Ичивари молча встал, вырвал из-под руки спутницы пояс, резко затянул, подхватил палку с мешком и зашагал прочь. Некоторое время он слышал вой и ругань, потом ноги споро зашлепали по траве. Лаура догнала, сопя и втягивая носом, вцепилась в пояс и молча пошла рядом, куклу тоже принесла. Держала грубо, за шею, словно намереваясь удушить.

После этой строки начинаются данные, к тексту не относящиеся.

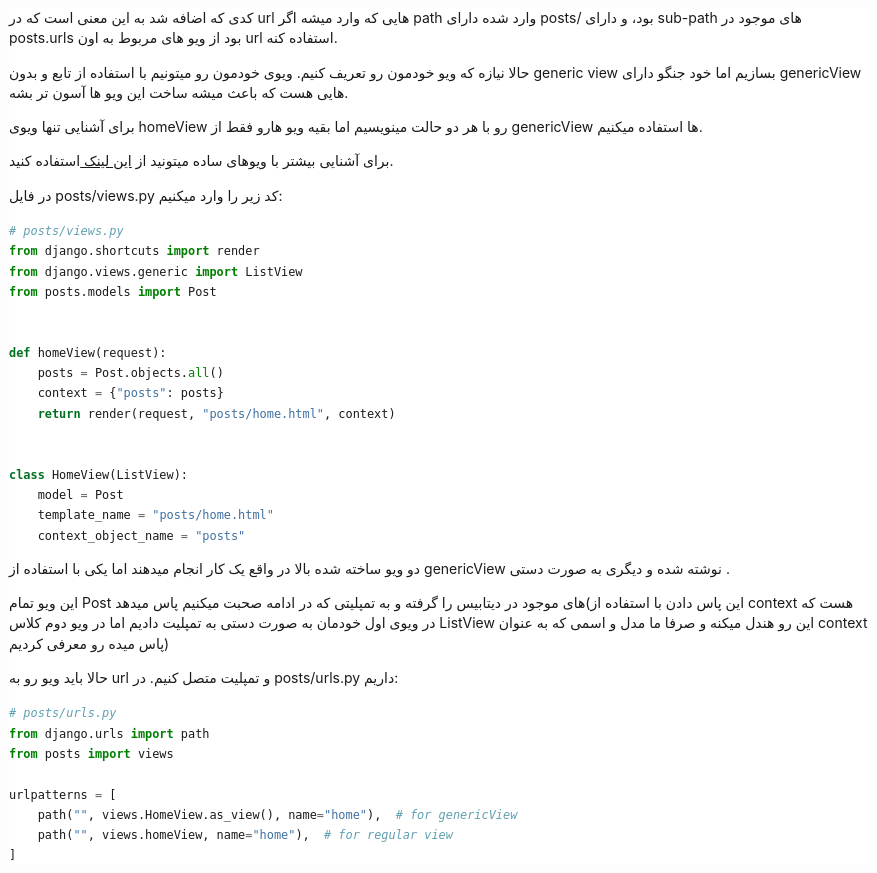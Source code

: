 کدی که اضافه شد به این معنی است که در url هایی که وارد میشه اگر path وارد شده دارای posts/ بود، و دارای sub-path های موجود در posts.urls بود از ویو های مربوط به اون url استفاده کنه.

حالا نیازه که ویو خودمون رو تعریف کنیم.
ویوی خودمون رو میتونیم با استفاده از تابع و بدون generic view بسازیم اما خود جنگو دارای genericView هایی هست که باعث میشه ساخت این ویو ها آسون تر بشه.

برای آشنایی تنها ویوی homeView رو با هر دو حالت مینویسیم اما بقیه ویو هارو فقط از genericView ها استفاده میکنیم.

برای آشنایی بیشتر با ویوهای ساده میتونید از <a href= "https://docs.djangoproject.com/en/4.0/intro/tutorial03/">این لینک </a> استفاده کنید.

در فایل posts/views.py کد زیر را وارد میکنیم:

```py
# posts/views.py
from django.shortcuts import render
from django.views.generic import ListView
from posts.models import Post


def homeView(request):
    posts = Post.objects.all()
    context = {"posts": posts}
    return render(request, "posts/home.html", context)


class HomeView(ListView):
    model = Post
    template_name = "posts/home.html"
    context_object_name = "posts"

```

دو ویو ساخته شده بالا در واقع یک کار انجام میدهند اما یکی با استفاده از genericView نوشته شده و دیگری به صورت دستی .

این ویو تمام Post های موجود در دیتابیس را گرفته و به تمپلیتی که در ادامه صحبت میکنیم پاس میدهد(این پاس دادن با استفاده از context هست که در ویوی اول خودمان به صورت دستی به تمپلیت دادیم اما در ویو دوم کلاس ListView این رو هندل میکنه و صرفا ما مدل و اسمی که به عنوان context پاس میده رو معرفی کردیم)

حالا باید ویو رو به url و تمپلیت متصل کنیم. در posts/urls.py داریم:

```py
# posts/urls.py
from django.urls import path
from posts import views

urlpatterns = [
    path("", views.HomeView.as_view(), name="home"),  # for genericView
    path("", views.homeView, name="home"),  # for regular view
]

```
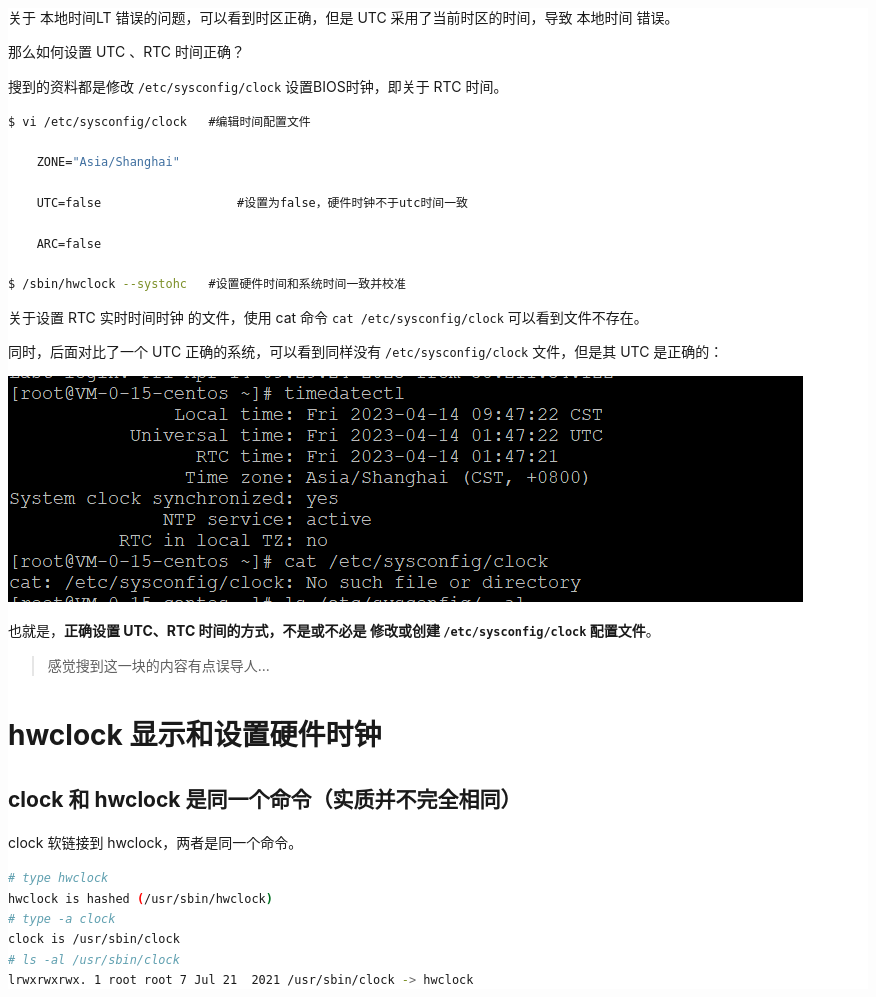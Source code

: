 关于 本地时间LT 错误的问题，可以看到时区正确，但是 UTC 采用了当前时区的时间，导致 本地时间 错误。

那么如何设置 UTC 、RTC 时间正确？

搜到的资料都是修改 `/etc/sysconfig/clock` 设置BIOS时钟，即关于 RTC 时间。

```sh
$ vi /etc/sysconfig/clock   #编辑时间配置文件

    ZONE="Asia/Shanghai"

    UTC=false                   #设置为false，硬件时钟不于utc时间一致

    ARC=false

$ /sbin/hwclock --systohc   #设置硬件时间和系统时间一致并校准
```

关于设置 RTC 实时时间时钟 的文件，使用 cat 命令 `cat /etc/sysconfig/clock` 可以看到文件不存在。


同时，后面对比了一个 UTC 正确的系统，可以看到同样没有 `/etc/sysconfig/clock` 文件，但是其 UTC 是正确的：

![](img/20230414103330.png)

也就是，**正确设置 UTC、RTC 时间的方式，不是或不必是 修改或创建 `/etc/sysconfig/clock` 配置文件**。

> 感觉搜到这一块的内容有点误导人...

# hwclock 显示和设置硬件时钟

## clock 和 hwclock 是同一个命令（实质并不完全相同）

clock 软链接到 hwclock，两者是同一个命令。

```sh
# type hwclock
hwclock is hashed (/usr/sbin/hwclock)
# type -a clock
clock is /usr/sbin/clock
# ls -al /usr/sbin/clock
lrwxrwxrwx. 1 root root 7 Jul 21  2021 /usr/sbin/clock -> hwclock

```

– Тебя папаша-дон от табернской девки прижил? – то ли уточнила, то ли сама предложила надежное пояснение слишком взрослая девочка. – Ты слова говоришь чудно и не ругаешься. Спина у тебя прямая и нож дорогой. А, ну да, ты же головой нездоров… Так слушай меня, умную! На хлафа нам в город переться, ны? Ворота до заката закроют. Дошло?
– Заночуем у дороги.
– Холодно! Ты каналья!
– Иди к папаше, в его таберну, и ори там сколько пожелаешь. Спасать блед… то есть незнакомых вредно, я понял.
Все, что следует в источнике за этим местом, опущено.